SPINAL -- Scaling-law and Preference Integration in Neural Alignment Layers
Arion Das, Partha Pratim Saha, Amit Dhanda, Vinija Jain, Aman Chadha, Amitava Das
2026-01-13
Summary
This paper investigates how large language models change internally when they're 'aligned' to better follow human preferences, specifically using a technique called Direct Preference Optimization (DPO). It aims to understand *where* and *how* these changes happen within the model's layers.
What's the problem?
When we try to make AI models behave the way we want (alignment), we often don't know exactly *how* the model is changing internally to achieve that. It's like adjusting a complex machine without seeing the gears – we know it works, but not *why*. This makes it hard to compare different aligned models, predict when they might fail, or even fully trust them. Existing methods don't give us a clear picture of the internal adjustments made during alignment.
What's the solution?
The researchers developed a tool called SPINAL, which essentially creates a 'depth trace' of the model. It looks at each layer of the model and measures two things: how much the information gets compressed (contraction score) and how much the model's understanding of text shifts between layers (transport score).

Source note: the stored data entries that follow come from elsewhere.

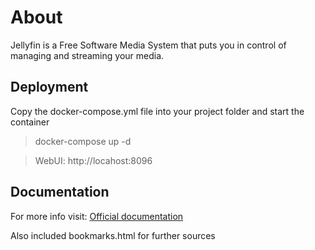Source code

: # About

Jellyfin is a Free Software Media System that puts you in control of managing and streaming your media.

## Deployment

Copy the docker-compose.yml file into your project folder and start the container

> docker-compose up -d

> WebUI: http://locahost:8096

## Documentation

For more info visit: [Official documentation](https://jellyfin.org/docs/general/installation/container/)

Also included bookmarks.html for further sources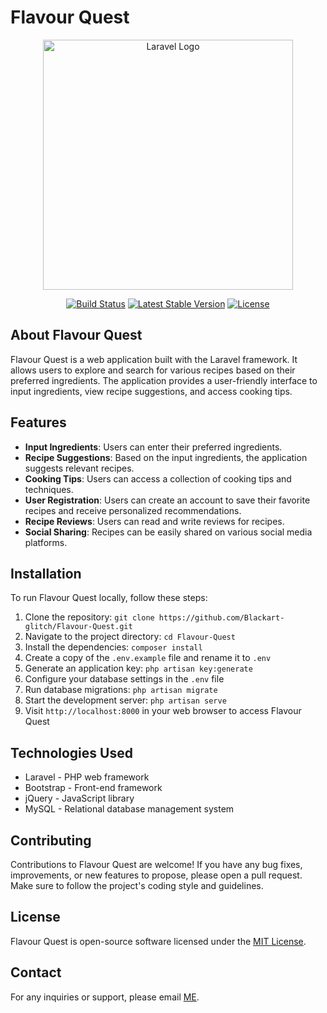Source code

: # Flavour Quest

<p align="center"><img src="https://raw.githubusercontent.com/laravel/art/master/logo-lockup/5%20SVG/2%20CMYK/1%20Full%20Color/laravel-logolockup-cmyk-red.svg" width="400" alt="Laravel Logo"></p>

<p align="center">
<a href="https://github.com/laravel/framework/actions"><img src="https://github.com/laravel/framework/workflows/tests/badge.svg" alt="Build Status"></a>
<a href="https://packagist.org/packages/laravel/framework"><img src="https://img.shields.io/packagist/v/laravel/framework" alt="Latest Stable Version"></a>
<a href="https://packagist.org/packages/laravel/framework"><img src="https://img.shields.io/packagist/l/laravel/framework" alt="License"></a>
</p>

## About Flavour Quest

Flavour Quest is a web application built with the Laravel framework. It allows users to explore and search for various recipes based on their preferred ingredients. The application provides a user-friendly interface to input ingredients, view recipe suggestions, and access cooking tips.

## Features

- **Input Ingredients**: Users can enter their preferred ingredients.
- **Recipe Suggestions**: Based on the input ingredients, the application suggests relevant recipes.
- **Cooking Tips**: Users can access a collection of cooking tips and techniques.
- **User Registration**: Users can create an account to save their favorite recipes and receive personalized recommendations.
- **Recipe Reviews**: Users can read and write reviews for recipes.
- **Social Sharing**: Recipes can be easily shared on various social media platforms.

## Installation

To run Flavour Quest locally, follow these steps:

1. Clone the repository: `git clone https://github.com/Blackart-glitch/Flavour-Quest.git`
2. Navigate to the project directory: `cd Flavour-Quest`
3. Install the dependencies: `composer install`
4. Create a copy of the `.env.example` file and rename it to `.env`
5. Generate an application key: `php artisan key:generate`
6. Configure your database settings in the `.env` file
7. Run database migrations: `php artisan migrate`
8. Start the development server: `php artisan serve`
9. Visit `http://localhost:8000` in your web browser to access Flavour Quest

## Technologies Used

- Laravel - PHP web framework
- Bootstrap - Front-end framework
- jQuery - JavaScript library
- MySQL - Relational database management system

## Contributing

Contributions to Flavour Quest are welcome! If you have any bug fixes, improvements, or new features to propose, please open a pull request. Make sure to follow the project's coding style and guidelines.

## License

Flavour Quest is open-source software licensed under the [MIT License](LICENSE).

## Contact

For any inquiries or support, please email [ME](boyelanrewaju@gmail.com).
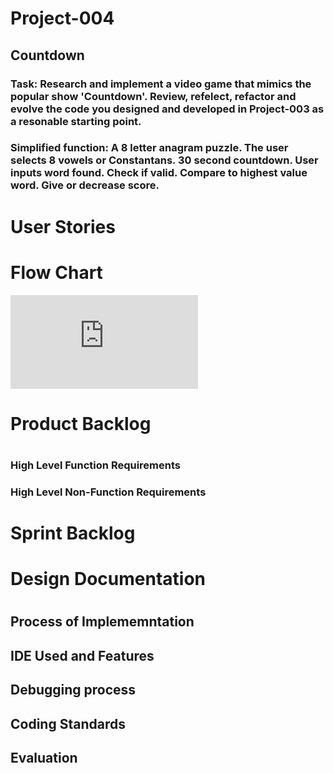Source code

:# Project-004
## Countdown
### Task: Research and implement a video game that mimics the popular show 'Countdown'. Review, refelect, refactor and evolve the code you designed and developed in Project-003 as a resonable starting point. 
### Simplified function: A 8 letter anagram puzzle. The user selects 8 vowels or Constantans. 30 second countdown. User inputs word found. Check if valid. Compare to highest value word. Give or decrease score.


<h1> User Stories <h1>
    <h3>  <h3>

# Flow Chart 

![FlowChart](https://github.com/Oliver-Slape/Project-002/blob/master/Flowchart.p)
<h1> Product Backlog <h1>
    
<h3> High Level Function Requirements <h3>
        
<h4>  <h4>
    
<h3> High Level Non-Function Requirements <h3>
        
<h4> <h4>
<h1> Sprint Backlog <h1>
    
<h3>  <h3>
    

<h1> Design Documentation <h1>
  
<h2> Process of Implememntation <h2>
    
<h3> <h3>
  
<h2> IDE Used and Features <h2>
    
<h3> <h3>
  
<h2> Debugging process <h2>
    
<h3> <h3>
  
<h2> Coding Standards <h2>
    
<h3> <h3>
  
<h2> Evaluation <h2>
    
<h3> <h3>
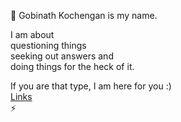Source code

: 👋
Gobinath Kochengan is my name. <br>

I am about <br>
questioning things <br>
seeking out answers and  <br>
doing things for the heck of it. <br>

If you are that type, I am here for you :) <br>
<a href="https://github.com/gobinathco/profiles" target="_blank">Links</a>
<br>
⚡

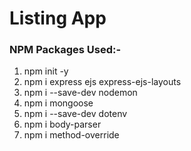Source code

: # Listing App

### NPM Packages Used:-
1.  npm init -y
2.  npm i express ejs express-ejs-layouts
3.  npm i --save-dev nodemon
4.  npm i mongoose
5.  npm i --save-dev dotenv
6.  npm i body-parser
7.  npm i method-override

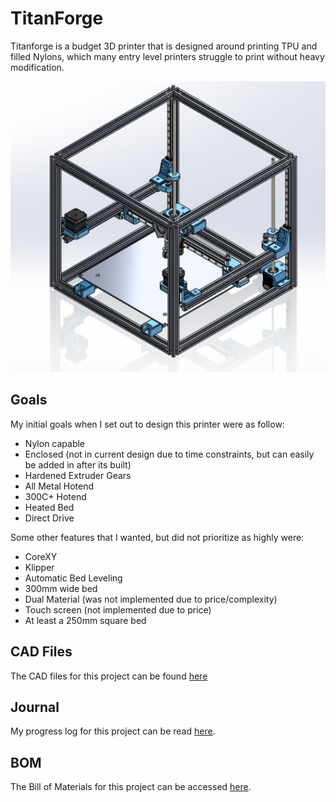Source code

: # TitanForge
Titanforge is a budget 3D printer that is designed around printing TPU and filled Nylons, which many entry level printers struggle to print without heavy modification.

<img src="https://github.com/KyleDavis2200/TitanForge/blob/main/image_2025-03-28_122029202.png" width="550">

## Goals

My initial goals when I set out to design this printer were as follow:
- Nylon capable
- Enclosed (not in current design due to time constraints, but can easily be added in after its built)
- Hardened Extruder Gears
- All Metal Hotend
- 300C+ Hotend
- Heated Bed
- Direct Drive

Some other features that I wanted, but did not prioritize as highly were:
- CoreXY
- Klipper
- Automatic Bed Leveling
- 300mm wide bed
- Dual Material (was not implemented due to price/complexity)
- Touch screen (not implemented due to price)
- At least a 250mm square bed

## CAD Files

The CAD files for this project can be found [here](https://github.com/KyleDavis2200/TitanForge/blob/main/Assembly.zip)

## Journal

My progress log for this project can be read [here](https://github.com/KyleDavis2200/TitanForge/blob/main/JOURNAL.md).

## BOM

The Bill of Materials for this project can be accessed [here](https://docs.google.com/spreadsheets/d/1HU43WZFCzA5h-TumXBwPgxOlLhfy4ffRw3bo8JwlWeo/edit?usp=sharing).
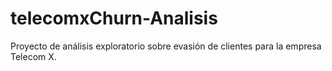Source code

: # telecomxChurn-Analisis
Proyecto de análisis exploratorio sobre evasión de clientes para la empresa Telecom X.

They found that DPO primarily affects the very last layers of the model, making them more focused and stable. Aligned models show a clear pattern of increasing compression and smoother shifts in understanding in these final layers, while unaligned models are more chaotic.
Why it matters?
Understanding the internal changes during alignment is crucial for building safer and more reliable AI. SPINAL provides a way to 'audit' these models, checking where the alignment is happening, how strong it is, and if it's becoming unstable during training. This allows developers to better compare models, diagnose problems, and ultimately build AI systems that are more aligned with human values and expectations.
Abstract
Direct Preference Optimization (DPO) is a principled, scalable alternative to RLHF for aligning large language models from pairwise preferences, but its internal geometric footprint remains undercharacterized, limiting audits, checkpoint comparisons, and failure prediction. We introduce SPINAL (Scaling-law and Preference Integration in Neural Alignment Layers), a diagnostic that measures how alignment reshapes representations across depth by tracing localized structural change layer by layer. Across model families, DPO produces a layerwise calibration effect concentrated in the final decoder blocks (often layers 21-30), where preference gradients most directly affect the next-token distribution. SPINAL encodes each checkpoint as a depth trace over (layer index, contraction score, transport score). The contraction score summarizes how quickly the tail of a layer's spectrum decays (how fast small modes vanish); higher values indicate stronger contraction into fewer effective directions. The transport score summarizes how much the token distribution shifts between adjacent layers using a bounded overlap measure; lower values indicate shorter, smoother steps through representation space. Aligned checkpoints show a late-layer ramp-up in contraction and a smooth reduction in transport, consistent with tightened and stabilized policy mass, while unaligned models trace higher-curvature, more entropic, and geometrically incoherent depth paths. Overall, alignment is geometrically localized: the final layers encode the dominant preference-induced corrections. SPINAL turns this localization into a practical audit signal, quantifying where alignment concentrates, how strongly it manifests, and when it begins to destabilize during training.